_TASK TO CARRY OUT_. The response should consist of every record, reproduced exactly.

Recorded data

※

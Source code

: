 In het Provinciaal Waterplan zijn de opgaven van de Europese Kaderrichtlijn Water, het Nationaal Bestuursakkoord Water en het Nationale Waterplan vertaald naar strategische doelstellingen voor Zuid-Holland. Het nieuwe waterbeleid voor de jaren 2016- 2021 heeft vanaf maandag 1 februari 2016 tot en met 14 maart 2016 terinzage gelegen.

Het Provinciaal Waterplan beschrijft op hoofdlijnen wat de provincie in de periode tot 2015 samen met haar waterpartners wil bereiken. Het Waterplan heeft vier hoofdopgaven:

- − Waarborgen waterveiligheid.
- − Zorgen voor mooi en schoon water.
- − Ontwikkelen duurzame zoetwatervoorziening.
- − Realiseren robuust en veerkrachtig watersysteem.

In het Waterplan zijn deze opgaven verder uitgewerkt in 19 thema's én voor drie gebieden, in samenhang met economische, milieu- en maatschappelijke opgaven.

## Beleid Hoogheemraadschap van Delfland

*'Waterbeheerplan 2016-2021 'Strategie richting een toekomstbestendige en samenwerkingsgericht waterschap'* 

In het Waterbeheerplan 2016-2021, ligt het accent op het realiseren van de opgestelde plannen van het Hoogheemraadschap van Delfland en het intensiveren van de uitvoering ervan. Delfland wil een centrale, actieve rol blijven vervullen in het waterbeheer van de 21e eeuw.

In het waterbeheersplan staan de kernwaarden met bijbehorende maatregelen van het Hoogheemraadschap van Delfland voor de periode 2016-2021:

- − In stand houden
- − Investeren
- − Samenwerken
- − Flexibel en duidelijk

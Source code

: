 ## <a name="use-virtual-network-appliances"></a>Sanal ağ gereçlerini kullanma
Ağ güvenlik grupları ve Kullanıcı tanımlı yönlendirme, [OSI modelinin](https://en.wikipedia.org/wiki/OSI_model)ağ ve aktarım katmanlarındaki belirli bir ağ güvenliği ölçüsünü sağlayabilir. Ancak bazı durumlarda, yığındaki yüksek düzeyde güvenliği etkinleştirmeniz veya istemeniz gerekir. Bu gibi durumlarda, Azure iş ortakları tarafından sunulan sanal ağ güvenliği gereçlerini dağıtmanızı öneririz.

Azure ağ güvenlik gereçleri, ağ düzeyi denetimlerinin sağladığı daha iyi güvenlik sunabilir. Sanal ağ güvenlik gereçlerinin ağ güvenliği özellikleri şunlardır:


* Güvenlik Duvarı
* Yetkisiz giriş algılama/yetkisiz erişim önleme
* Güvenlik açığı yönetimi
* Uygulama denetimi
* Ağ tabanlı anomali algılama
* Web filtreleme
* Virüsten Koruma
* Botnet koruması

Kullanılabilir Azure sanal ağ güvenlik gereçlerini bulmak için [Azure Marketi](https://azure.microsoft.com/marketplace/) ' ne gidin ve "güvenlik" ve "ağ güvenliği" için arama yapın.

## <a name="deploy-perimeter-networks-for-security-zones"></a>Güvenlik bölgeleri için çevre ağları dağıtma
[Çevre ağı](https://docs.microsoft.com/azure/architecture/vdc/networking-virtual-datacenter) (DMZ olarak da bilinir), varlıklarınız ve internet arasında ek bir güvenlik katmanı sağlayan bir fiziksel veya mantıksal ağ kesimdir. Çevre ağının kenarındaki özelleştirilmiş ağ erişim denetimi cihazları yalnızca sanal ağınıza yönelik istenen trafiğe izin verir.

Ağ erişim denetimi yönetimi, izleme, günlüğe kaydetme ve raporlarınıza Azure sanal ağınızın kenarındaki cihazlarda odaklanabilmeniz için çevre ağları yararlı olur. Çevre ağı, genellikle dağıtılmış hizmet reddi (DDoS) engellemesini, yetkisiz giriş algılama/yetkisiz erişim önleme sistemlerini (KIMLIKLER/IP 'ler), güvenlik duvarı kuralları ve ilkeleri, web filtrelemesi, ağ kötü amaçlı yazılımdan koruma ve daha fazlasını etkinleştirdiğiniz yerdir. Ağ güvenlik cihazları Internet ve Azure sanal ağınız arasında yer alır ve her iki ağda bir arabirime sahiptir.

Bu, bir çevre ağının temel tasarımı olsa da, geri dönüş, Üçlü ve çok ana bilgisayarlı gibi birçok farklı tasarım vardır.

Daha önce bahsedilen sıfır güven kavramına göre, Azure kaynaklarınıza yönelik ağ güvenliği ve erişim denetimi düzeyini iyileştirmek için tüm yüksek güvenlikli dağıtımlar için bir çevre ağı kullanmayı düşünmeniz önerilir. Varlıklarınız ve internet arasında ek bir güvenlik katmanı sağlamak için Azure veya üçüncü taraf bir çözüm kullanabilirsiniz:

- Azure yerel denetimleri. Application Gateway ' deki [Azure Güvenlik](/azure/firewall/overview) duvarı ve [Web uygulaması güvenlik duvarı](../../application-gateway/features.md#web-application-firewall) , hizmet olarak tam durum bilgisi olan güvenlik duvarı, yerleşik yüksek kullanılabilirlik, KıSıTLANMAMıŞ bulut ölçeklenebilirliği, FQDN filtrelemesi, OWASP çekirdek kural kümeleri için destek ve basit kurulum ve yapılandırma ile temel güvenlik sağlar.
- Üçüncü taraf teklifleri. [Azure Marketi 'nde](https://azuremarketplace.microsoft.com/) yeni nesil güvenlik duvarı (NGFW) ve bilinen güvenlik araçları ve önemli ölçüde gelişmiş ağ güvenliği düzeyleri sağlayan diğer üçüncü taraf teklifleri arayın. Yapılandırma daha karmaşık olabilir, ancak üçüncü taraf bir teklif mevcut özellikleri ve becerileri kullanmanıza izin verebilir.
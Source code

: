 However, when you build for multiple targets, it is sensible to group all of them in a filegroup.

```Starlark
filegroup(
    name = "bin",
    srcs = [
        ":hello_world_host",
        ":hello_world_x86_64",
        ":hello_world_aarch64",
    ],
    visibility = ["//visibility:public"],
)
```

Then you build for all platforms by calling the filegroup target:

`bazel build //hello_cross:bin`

※

_ANSWER TO THIS PROBLEM_.
Source code

: In het Provinciaal Waterplan zijn de opgaven van de Europese Kaderrichtlijn Water, het Nationaal Bestuursakkoord Water en het Nationale Waterplan vertaald naar strategische doelstellingen voor Zuid-Holland. Het nieuwe waterbeleid voor de jaren 2016- 2021 heeft vanaf maandag 1 februari 2016 tot en met 14 maart 2016 terinzage gelegen.

Het Provinciaal Waterplan beschrijft op hoofdlijnen wat de provincie in de periode tot 2015 samen met haar waterpartners wil bereiken. Het Waterplan heeft vier hoofdopgaven:

- − Waarborgen waterveiligheid.
- − Zorgen voor mooi en schoon water.
- − Ontwikkelen duurzame zoetwatervoorziening.
- − Realiseren robuust en veerkrachtig watersysteem.

In het Waterplan zijn deze opgaven verder uitgewerkt in 19 thema's én voor drie gebieden, in samenhang met economische, milieu- en maatschappelijke opgaven.

## Beleid Hoogheemraadschap van Delfland

*'Waterbeheerplan 2016-2021 'Strategie richting een toekomstbestendige en samenwerkingsgericht waterschap'* 

In het Waterbeheerplan 2016-2021, ligt het accent op het realiseren van de opgestelde plannen van het Hoogheemraadschap van Delfland en het intensiveren van de uitvoering ervan. Delfland wil een centrale, actieve rol blijven vervullen in het waterbeheer van de 21e eeuw.

In het waterbeheersplan staan de kernwaarden met bijbehorende maatregelen van het Hoogheemraadschap van Delfland voor de periode 2016-2021:

- − In stand houden
- − Investeren
- − Samenwerken
- − Flexibel en duidelijk

Source code

: ## <a name="use-virtual-network-appliances"></a>Sanal ağ gereçlerini kullanma
Ağ güvenlik grupları ve Kullanıcı tanımlı yönlendirme, [OSI modelinin](https://en.wikipedia.org/wiki/OSI_model)ağ ve aktarım katmanlarındaki belirli bir ağ güvenliği ölçüsünü sağlayabilir. Ancak bazı durumlarda, yığındaki yüksek düzeyde güvenliği etkinleştirmeniz veya istemeniz gerekir. Bu gibi durumlarda, Azure iş ortakları tarafından sunulan sanal ağ güvenliği gereçlerini dağıtmanızı öneririz.

Azure ağ güvenlik gereçleri, ağ düzeyi denetimlerinin sağladığı daha iyi güvenlik sunabilir. Sanal ağ güvenlik gereçlerinin ağ güvenliği özellikleri şunlardır:


* Güvenlik Duvarı
* Yetkisiz giriş algılama/yetkisiz erişim önleme
* Güvenlik açığı yönetimi
* Uygulama denetimi
* Ağ tabanlı anomali algılama
* Web filtreleme
* Virüsten Koruma
* Botnet koruması

Kullanılabilir Azure sanal ağ güvenlik gereçlerini bulmak için [Azure Marketi](https://azure.microsoft.com/marketplace/) ' ne gidin ve "güvenlik" ve "ağ güvenliği" için arama yapın.

## <a name="deploy-perimeter-networks-for-security-zones"></a>Güvenlik bölgeleri için çevre ağları dağıtma
[Çevre ağı](https://docs.microsoft.com/azure/architecture/vdc/networking-virtual-datacenter) (DMZ olarak da bilinir), varlıklarınız ve internet arasında ek bir güvenlik katmanı sağlayan bir fiziksel veya mantıksal ağ kesimdir. Çevre ağının kenarındaki özelleştirilmiş ağ erişim denetimi cihazları yalnızca sanal ağınıza yönelik istenen trafiğe izin verir.

Ağ erişim denetimi yönetimi, izleme, günlüğe kaydetme ve raporlarınıza Azure sanal ağınızın kenarındaki cihazlarda odaklanabilmeniz için çevre ağları yararlı olur. Çevre ağı, genellikle dağıtılmış hizmet reddi (DDoS) engellemesini, yetkisiz giriş algılama/yetkisiz erişim önleme sistemlerini (KIMLIKLER/IP 'ler), güvenlik duvarı kuralları ve ilkeleri, web filtrelemesi, ağ kötü amaçlı yazılımdan koruma ve daha fazlasını etkinleştirdiğiniz yerdir. Ağ güvenlik cihazları Internet ve Azure sanal ağınız arasında yer alır ve her iki ağda bir arabirime sahiptir.

Bu, bir çevre ağının temel tasarımı olsa da, geri dönüş, Üçlü ve çok ana bilgisayarlı gibi birçok farklı tasarım vardır.

Daha önce bahsedilen sıfır güven kavramına göre, Azure kaynaklarınıza yönelik ağ güvenliği ve erişim denetimi düzeyini iyileştirmek için tüm yüksek güvenlikli dağıtımlar için bir çevre ağı kullanmayı düşünmeniz önerilir. Varlıklarınız ve internet arasında ek bir güvenlik katmanı sağlamak için Azure veya üçüncü taraf bir çözüm kullanabilirsiniz:

- Azure yerel denetimleri. Application Gateway ' deki [Azure Güvenlik](/azure/firewall/overview) duvarı ve [Web uygulaması güvenlik duvarı](../../application-gateway/features.md#web-application-firewall) , hizmet olarak tam durum bilgisi olan güvenlik duvarı, yerleşik yüksek kullanılabilirlik, KıSıTLANMAMıŞ bulut ölçeklenebilirliği, FQDN filtrelemesi, OWASP çekirdek kural kümeleri için destek ve basit kurulum ve yapılandırma ile temel güvenlik sağlar.
- Üçüncü taraf teklifleri. [Azure Marketi 'nde](https://azuremarketplace.microsoft.com/) yeni nesil güvenlik duvarı (NGFW) ve bilinen güvenlik araçları ve önemli ölçüde gelişmiş ağ güvenliği düzeyleri sağlayan diğer üçüncü taraf teklifleri arayın. Yapılandırma daha karmaşık olabilir, ancak üçüncü taraf bir teklif mevcut özellikleri ve becerileri kullanmanıza izin verebilir.
Source code

: However, when you build for multiple targets, it is sensible to group all of them in a filegroup.

```Starlark
filegroup(
    name = "bin",
    srcs = [
        ":hello_world_host",
        ":hello_world_x86_64",
        ":hello_world_aarch64",
    ],
    visibility = ["//visibility:public"],
)
```

Then you build for all platforms by calling the filegroup target:

`bazel build //hello_cross:bin`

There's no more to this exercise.